Today’s Topics

Welcome to R! We’ll go over some brief introductory information on how to get started programming in R and R Studio, exploratory data analysis, and helpful coding resources.

  1. Packages and Libraries
  2. Variables and Data
  3. Exploratory Data Analysis
  4. Resources
  5. Challenge!

Packages and Libraries

One of the most helpful tools to an R programmer are R packages! In a nutshell, an R package is a toolbox that can have a variety of things that can be useful to you (datasets, functions, etc.). Packages are stored in a library in R. You already have some R packages installed - let’s use the library() function to see which packages you have.

library()

A new window should have opened up with a list of packages and a short description!

Note

We used the library() function within a code chunk (discussed last video). We use code chunks in R Markdowns so that R can differentiate between normal text, like this, and code.

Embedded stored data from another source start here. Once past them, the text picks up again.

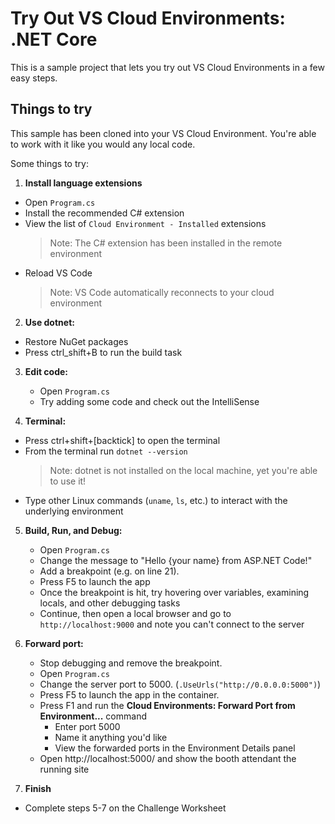 # Try Out VS Cloud Environments: .NET Core

This is a sample project that lets you try out VS Cloud Environments in a few easy steps.
   
## Things to try

This sample has been cloned into your VS Cloud Environment. You're able to work with it like you would any local code.

Some things to try:

1. **Install language extensions**
  - Open `Program.cs`
  - Install the recommended C# extension
  - View the list of `Cloud Environment - Installed` extensions
    > Note: The C# extension has been installed in the remote environment
  - Reload VS Code
    > Note: VS Code automatically reconnects to your cloud environment

2. **Use dotnet:** 
  - Restore NuGet packages
  - Press ctrl_shift+B to run the build task

3. **Edit code:**
   - Open `Program.cs`
   - Try adding some code and check out the IntelliSense

4. **Terminal:** 
  - Press ctrl+shift+[backtick] to open the terminal
  - From the terminal run `dotnet --version`
    > Note: dotnet is not installed on the local machine, yet you're able to use it! 
  - Type other Linux commands (`uname`, `ls`, etc.) to interact with the underlying environment

5. **Build, Run, and Debug:**
   - Open `Program.cs`
   - Change the message to "Hello {your name} from ASP.NET Code!"
   - Add a breakpoint (e.g. on line 21).
   - Press F5 to launch the app
   - Once the breakpoint is hit, try hovering over variables, examining locals, and other debugging tasks
   - Continue, then open a local browser and go to `http://localhost:9000` and note you can't connect to the server

6. **Forward port:**
   - Stop debugging and remove the breakpoint.
   - Open `Program.cs`
   - Change the server port to 5000. (`.UseUrls("http://0.0.0.0:5000")`)
   - Press F5 to launch the app in the container.
   - Press F1 and run the **Cloud Environments: Forward Port from Environment...** command
     - Enter port 5000
     - Name it anything you'd like
     - View the forwarded ports in the Environment Details panel
   - Open http://localhost:5000/ and show the booth attendant the running site

7. **Finish**
  - Complete steps 5-7 on the Challenge Worksheet
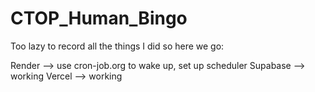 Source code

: # CTOP_Human_Bingo

Too lazy to record all the things I did so here we go:

Render --> use cron-job.org to wake up, set up scheduler
Supabase --> working
Vercel --> working
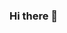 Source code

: ### Hi there 👋

<!--
**Priyanka1439/Priyanka1439** is a ✨ _special_ ✨ repository because its `README.md` (this file) appears on your GitHub profile.

Here are some ideas to get you started:

- 🔭 I’m currently working on upskilling myself with new technologies.
- 🌱 I’m currently learning about Data Science and Machine Learning.
- 👯 I’m looking to collaborate on Data Science related projects.
- 📫 How to reach me: https://www.linkedin.com/in/priyanka-p-9b4b38168
- ⚡ Fun fact: I work fast while listening to music.
-->
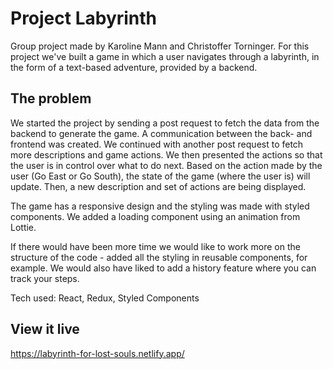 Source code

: # Project Labyrinth

Group project made by Karoline Mann and Christoffer Torninger. 
For this project we've built a game in which a user navigates through a labyrinth, in the form of a text-based adventure, provided by a backend.

## The problem

We started the project by sending a post request to fetch the data from the backend to generate the game. A communication between the back- and frontend was created. We continued with another post request to fetch more descriptions and game actions. We then presented the actions so that the user is in control over what to do next. Based on the action made by the user (Go East or Go South), the state of the game (where the user is) will update. Then, a new description and set of actions are being displayed.

The game has a responsive design and the styling was made with styled components. We added a loading component using an animation from Lottie.

If there would have been more time we would like to work more on the structure of the code - added all the styling in reusable components, for example. We would also have liked to add a history feature where you can track your steps.

Tech used: React, Redux, Styled Components


## View it live

https://labyrinth-for-lost-souls.netlify.app/
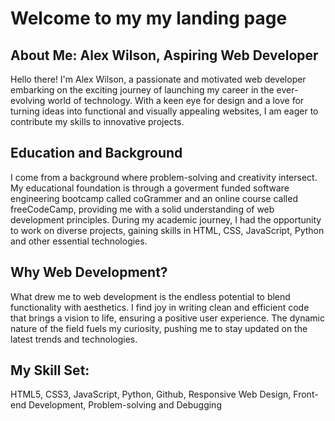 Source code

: # Welcome to my my landing page

## About Me: Alex Wilson, Aspiring Web Developer

Hello there! I'm Alex Wilson, a passionate and motivated web developer embarking on the exciting journey of launching my career in the ever-evolving world of technology. With a keen eye for design and a love for turning ideas into functional and visually appealing websites, I am eager to contribute my skills to innovative projects.

## Education and Background

I come from a background where problem-solving and creativity intersect. My educational foundation is through a goverment funded software engineering bootcamp called coGrammer and an online course called freeCodeCamp, providing me with a solid understanding of web development principles. During my academic journey, I had the opportunity to work on diverse projects, gaining skills in HTML, CSS, JavaScript, Python and other essential technologies.

## Why Web Development?
What drew me to web development is the endless potential to blend functionality with aesthetics. I find joy in writing clean and efficient code that brings a vision to life, ensuring a positive user experience. The dynamic nature of the field fuels my curiosity, pushing me to stay updated on the latest trends and technologies.

## My Skill Set:
HTML5, CSS3, JavaScript, Python, Github,
Responsive Web Design,
Front-end Development,
Problem-solving and Debugging

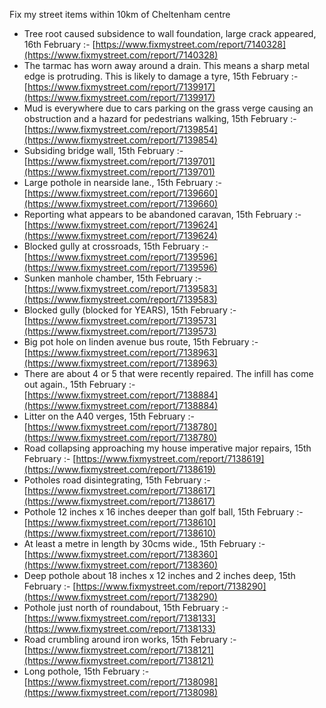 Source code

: Fix my street items within 10km of Cheltenham centre

<!-- fix_marker starts -->

- Tree root caused subsidence to wall foundation, large crack appeared, 16th February :- [https://www.fixmystreet.com/report/7140328](https://www.fixmystreet.com/report/7140328)
- The tarmac has worn away around a drain. This means a sharp metal edge is protruding. This is likely to damage a tyre, 15th February :- [https://www.fixmystreet.com/report/7139917](https://www.fixmystreet.com/report/7139917)
- Mud is everywhere due to cars parking on the grass verge causing an obstruction and a hazard for pedestrians walking, 15th February :- [https://www.fixmystreet.com/report/7139854](https://www.fixmystreet.com/report/7139854)
- Subsiding bridge wall, 15th February :- [https://www.fixmystreet.com/report/7139701](https://www.fixmystreet.com/report/7139701)
- Large pothole in nearside lane., 15th February :- [https://www.fixmystreet.com/report/7139660](https://www.fixmystreet.com/report/7139660)
- Reporting what appears to be abandoned caravan, 15th February :- [https://www.fixmystreet.com/report/7139624](https://www.fixmystreet.com/report/7139624)
- Blocked gully at crossroads, 15th February :- [https://www.fixmystreet.com/report/7139596](https://www.fixmystreet.com/report/7139596)
- Sunken manhole chamber, 15th February :- [https://www.fixmystreet.com/report/7139583](https://www.fixmystreet.com/report/7139583)
- Blocked gully (blocked for YEARS), 15th February :- [https://www.fixmystreet.com/report/7139573](https://www.fixmystreet.com/report/7139573)
- Big pot hole on linden avenue bus route, 15th February :- [https://www.fixmystreet.com/report/7138963](https://www.fixmystreet.com/report/7138963)
- There are about 4 or 5 that were recently repaired. The infill has come out again., 15th February :- [https://www.fixmystreet.com/report/7138884](https://www.fixmystreet.com/report/7138884)
- Litter on the A40 verges, 15th February :- [https://www.fixmystreet.com/report/7138780](https://www.fixmystreet.com/report/7138780)
- Road collapsing approaching my house imperative major repairs, 15th February :- [https://www.fixmystreet.com/report/7138619](https://www.fixmystreet.com/report/7138619)
- Potholes road disintegrating, 15th February :- [https://www.fixmystreet.com/report/7138617](https://www.fixmystreet.com/report/7138617)
- Pothole 12 inches x 16 inches deeper than golf ball, 15th February :- [https://www.fixmystreet.com/report/7138610](https://www.fixmystreet.com/report/7138610)
- At least a metre in length by 30cms wide., 15th February :- [https://www.fixmystreet.com/report/7138360](https://www.fixmystreet.com/report/7138360)
- Deep pothole about 18 inches x 12 inches and 2 inches deep, 15th February :- [https://www.fixmystreet.com/report/7138290](https://www.fixmystreet.com/report/7138290)
- Pothole just north of roundabout, 15th February :- [https://www.fixmystreet.com/report/7138133](https://www.fixmystreet.com/report/7138133)
- Road crumbling around iron works, 15th February :- [https://www.fixmystreet.com/report/7138121](https://www.fixmystreet.com/report/7138121)
- Long pothole, 15th February :- [https://www.fixmystreet.com/report/7138098](https://www.fixmystreet.com/report/7138098)

<!-- fix_marker ends --> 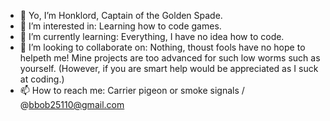 - 👋 Yo, I’m Honklord, Captain of the Golden Spade.
- 👀 I’m interested in: Learning how to code games.
- 🌱 I’m currently learning: Everything, I have no idea how to code.
- 💞️ I’m looking to collaborate on: Nothing, thoust fools have no hope to helpeth me! Mine projects are too advanced for such low worms such as yourself. (However, if you are smart help would be appreciated as I suck at coding.)
- 📫 How to reach me: Carrier pigeon or smoke signals / @bbob25110@gmail.com

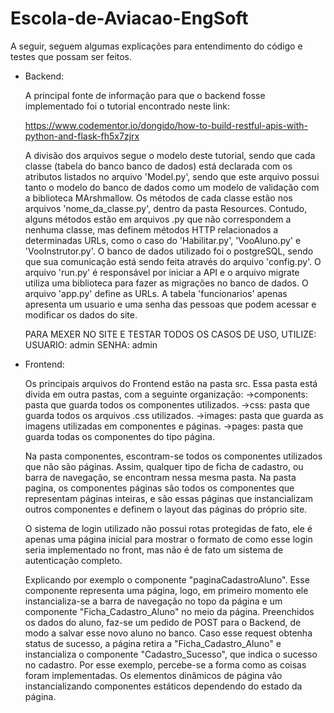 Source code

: ﻿# Escola-de-Aviacao-EngSoft

A seguir, seguem algumas explicações para entendimento do código e testes que possam ser feitos.

- Backend:

	A principal fonte de informação para que o backend fosse implementado foi o tutorial
encontrado neste link:

	https://www.codementor.io/dongido/how-to-build-restful-apis-with-python-and-flask-fh5x7zjrx

	A divisão dos arquivos segue o modelo deste tutorial, sendo que cada classe (tabela do banco
banco de dados) está declarada com os atributos listados no arquivo 'Model.py', sendo que este
arquivo possui tanto o modelo do banco de dados como um modelo de validação com a biblioteca MArshmallow.
Os métodos de cada classe estão nos arquivos 'nome_da_classe.py', dentro da pasta Resources. Contudo, alguns métodos estão
em arquivos .py que não correspondem a nenhuma classe, mas definem métodos HTTP relacionados a determinadas URLs, 
como o caso do 'Habilitar.py', 'VooAluno.py' e 'VooInstrutor.py'. 
	O banco de dados utilizado foi o postgreSQL, sendo que sua comunicação está sendo feita
através do arquivo 'config.py'. O arquivo 'run.py' é responsável por iniciar a API e o arquivo migrate utiliza
uma biblioteca para fazer as migrações no banco de dados. O arquivo 'app.py' define as URLs.
	A tabela 'funcionarios' apenas apresenta um usuario e uma senha das pessoas que podem 
acessar e modificar os dados do site.

	PARA MEXER NO SITE E TESTAR TODOS OS CASOS DE USO, UTILIZE:
	USUARIO: admin
	SENHA: admin

- Frontend:

	Os principais arquivos do Frontend estão na pasta src. Essa pasta está divida em outra pastas, com a seguinte organização:
		->components: pasta que guarda todos os componentes utilizados.
		->css: pasta que guarda todos os arquivos .css utilizados.
		->images: pasta que guarda as imagens utilizadas em componentes e páginas.
		->pages: pasta que guarda todas os componentes do tipo página.

	Na pasta componentes, escontram-se todos os componentes utilizados que não são páginas. Assim, qualquer tipo de ficha de cadastro, ou barra de navegação, se encontram nessa mesma pasta. Na pasta pagina, os componentes páginas são todos os componentes que representam páginas inteiras, e são essas páginas que instancializam outros componentes e definem o layout das páginas do próprio site. 

	O sistema de login utilizado não possui rotas protegidas de fato, ele é apenas uma página inicial para mostrar o formato de como esse login 
	seria implementado no front, mas não é de fato um sistema de autenticação completo.

	Explicando por exemplo o componente "paginaCadastroAluno". Esse componente representa uma página, logo, em primeiro momento ele instancializa-se a barra de navegação no topo da página e um componente "Ficha_Cadastro_Aluno" no meio da página. Preenchidos os dados do aluno, faz-se um pedido de POST para o Backend, de modo a salvar esse novo aluno no banco. Caso esse request obtenha status de sucesso, a página retira a "Ficha_Cadastro_Aluno" e instancializa o componente "Cadastro_Sucesso", que indica o sucesso no cadastro. Por esse exemplo, percebe-se a forma como as coisas foram implementadas. Os elementos dinâmicos de página vão instancializando componentes estáticos dependendo do estado da página. 



	

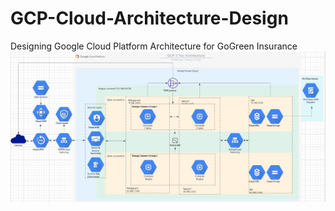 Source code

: # GCP-Cloud-Architecture-Design
Designing Google Cloud Platform Architecture for GoGreen Insurance
![result](image/gcp1.jpg)
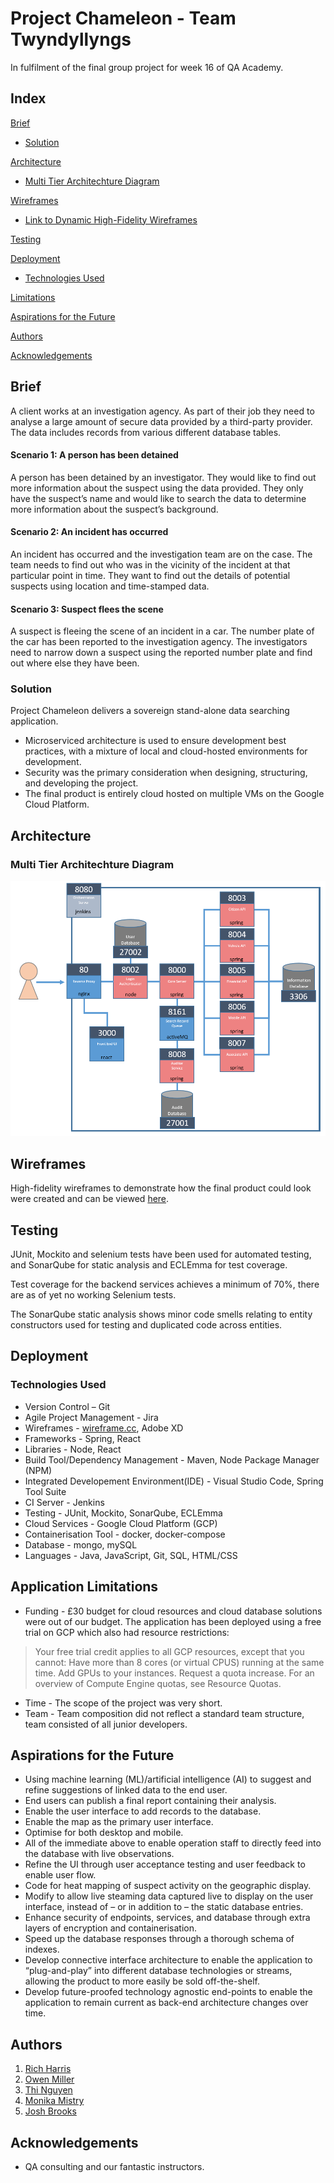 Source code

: # Project Chameleon - Team Twyndyllyngs

In fulfilment of the final group project for week 16 of QA Academy.

## Index
[Brief](#brief)
  * [Solution](#solution)
  
[Architecture](#architecture)
  * [Multi Tier Architechture Diagram](#mla)
  
[Wireframes](#wireframes)
  * [Link to Dynamic High-Fidelity Wireframes](https://xd.adobe.com/view/599b62f7-9972-4b4e-55b9-dce92bf4cd81-2faa/)
  
[Testing](#testing)

[Deployment](#depl)
  * [Technologies Used](#tech)

[Limitations](#limitations)
  
[Aspirations for the Future](#nextsteps)

[Authors](#auth)

[Acknowledgements](#ack)

<a name="brief"></a>
## Brief

A client works at an investigation agency. As part of their job they need to analyse a large amount of secure data provided by a third-party provider. The data includes records from various different database tables.

#### Scenario 1: A person has been detained
A person has been detained by an investigator. They would like to find out more information about the suspect using the data provided. They only have the suspect’s name and would like to search the data to determine more information about the suspect’s background.

#### Scenario 2: An incident has occurred
An incident has occurred and the investigation team are on the case. The team needs to find out who was in the vicinity of the incident at that particular point in time. They want to find out the details of potential suspects using location and time-stamped data.

#### Scenario 3: Suspect flees the scene
A suspect is fleeing the scene of an incident in a car. The number plate of the car has been reported to the investigation agency. The investigators need to narrow down a suspect using the reported number plate and find out where else they have been.

<a name="solution"></a>
### Solution

Project Chameleon delivers a sovereign stand-alone data searching application. 
* Microserviced architecture is used to ensure development best practices, with a mixture of local and cloud-hosted environments for development. 
* Security was the primary consideration when designing, structuring, and developing the project. 
* The final product is entirely cloud hosted on multiple VMs on the Google Cloud Platform. 

<a name="architecture"></a>
## Architecture

<a name="mla"></a>
### Multi Tier Architechture Diagram

![Application Architecture](/Documentation/Architecture/Ports.PNG)

<a name="wireframes"></a>
## Wireframes

High-fidelity wireframes to demonstrate how the final product could look were created and can be viewed [here](https://xd.adobe.com/view/599b62f7-9972-4b4e-55b9-dce92bf4cd81-2faa/).

<a name="testing"></a>
## Testing

JUnit, Mockito and selenium tests have been used for automated testing, and SonarQube for static analysis and ECLEmma for test coverage.

Test coverage for the backend services achieves a minimum of 70%, there are as of yet no working Selenium tests. 

The SonarQube static analysis shows minor code smells relating to entity constructors used for testing and duplicated code across entities.


<a name="depl"></a>
## Deployment

<a name="tech"></a>
### Technologies Used
* Version Control – Git
* Agile Project Management - Jira
* Wireframes - [wireframe.cc](https://wireframe.cc/), Adobe XD
* Frameworks - Spring, React
* Libraries - Node, React
* Build Tool/Dependency Management - Maven, Node Package Manager (NPM)
* Integrated Developement Environment(IDE) - Visual Studio Code, Spring Tool Suite
* CI Server - Jenkins
* Testing - JUnit, Mockito, SonarQube, ECLEmma
* Cloud Services - Google Cloud Platform (GCP)
* Containerisation Tool - docker, docker-compose
* Database - mongo, mySQL
* Languages - Java, JavaScript, Git, SQL, HTML/CSS

<a name="limitations"></a>
## Application Limitations
* Funding - £30 budget for cloud resources and cloud database solutions were out of our budget. The application has been deployed using a free trial on GCP which also had resource restrictions:
> Your free trial credit applies to all GCP resources, except that you cannot:
> Have more than 8 cores (or virtual CPUS) running at the same time.
> Add GPUs to your instances.
> Request a quota increase. For an overview of Compute Engine quotas, see Resource Quotas.
* Time - The scope of the project was very short.
* Team - Team composition did not reflect a standard team structure, team consisted of all junior developers.

<a name="nextsteps"></a>
## Aspirations for the Future

* Using machine learning (ML)/artificial intelligence (AI) to suggest and refine suggestions of linked data to the end user.
* End users can publish a final report containing their analysis.
* Enable the user interface to add records to the database.
* Enable the map as the primary user interface.
* Optimise for both desktop and mobile.
* All of the immediate above to enable operation staff to directly feed into the database with live observations.
* Refine the UI through user acceptance testing and user feedback to enable user flow.
* Code for heat mapping of suspect activity on the geographic display.
* Modify to allow live steaming data captured live to display on the user interface, instead of – or in addition to – the static database entries.
* Enhance security of endpoints, services, and database through extra layers of encryption and containerisation.
* Speed up the database responses through a thorough schema of indexes.
* Develop connective interface architecture to enable the application to “plug-and-play” into different database technologies or streams, allowing the product to more easily be sold off-the-shelf.
* Develop future-proofed technology agnostic end-points to enable the application to remain current as back-end architecture changes over time.

<a name="auth"></a>
## Authors

1. [Rich Harris](https://github.com/RJHarrisUK "Rich's GitHub")
2. [Owen Miller](https://github.com/biomiller "Owen's GitHub")
3. [Thi Nguyen](https://github.com/thi6 "Thi's GitHub")
4. [Monika Mistry](https://github.com/Monika-Mistry "Monika's GitHub")
5. [Josh Brooks](https://github.com/jjbrooks251 "Josh's Github")

<a name="ack"></a>
## Acknowledgements

* QA consulting and our fantastic instructors.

  • The keyboard shortcut to create a code chunk is

    • For mac: Cmd + option + i
    • For PC: Ctrl + alt + i
  • The beginning of a code chunk will always start with three dashes followed by {r} and end with three dashes

Installing a Package

Let’s say you want to start using the tidyverse package to make cool visualizations, but haven’t installed it yet. Run the following code in the console to install it: install.packages(“tidyverse”)

Hint: The console with the code you need to write is pictured below

Note: it’s very important to follow the coding syntax (make sure the package name is in quotes within the parentheses).

Let’s double check to see if it installed correctly using the following code:

system.file(package = "tidyverse") # input the name of the package in quotes
## [1] "/Library/Frameworks/R.framework/Versions/4.1-arm64/Resources/library/tidyverse"

If you got a response giving you a file path - you’re all set! You successfully installed your first package!

Loading a Library

To be able to use the package and its functions in R Studio, we need to load the library (a library is where the package is stored). Run the following code to load the tidyverse library in your R session:

library(tidyverse) # put the name of the package/library in the parenthesis 

Awesome! Now we can access the many cool things that the tidyverse package can do for us. We’ll start using this package and its functions as we go along.

Check out the tidyverse package documentation

Variables

In order to easily access datasets and values, we need to store them somewhere! That’s what variables are for. Variables are containers for storing data values. Here are some basic rules for creating variables:

  1. They are created by using the <- or = sign.
  2. The coding syntax depends on what type of data value you are trying to store:
    1. Character strings are stored within quotations.
    2. Numeric values are not surrounded by any symbols (unless you are trying to create a series of numbers).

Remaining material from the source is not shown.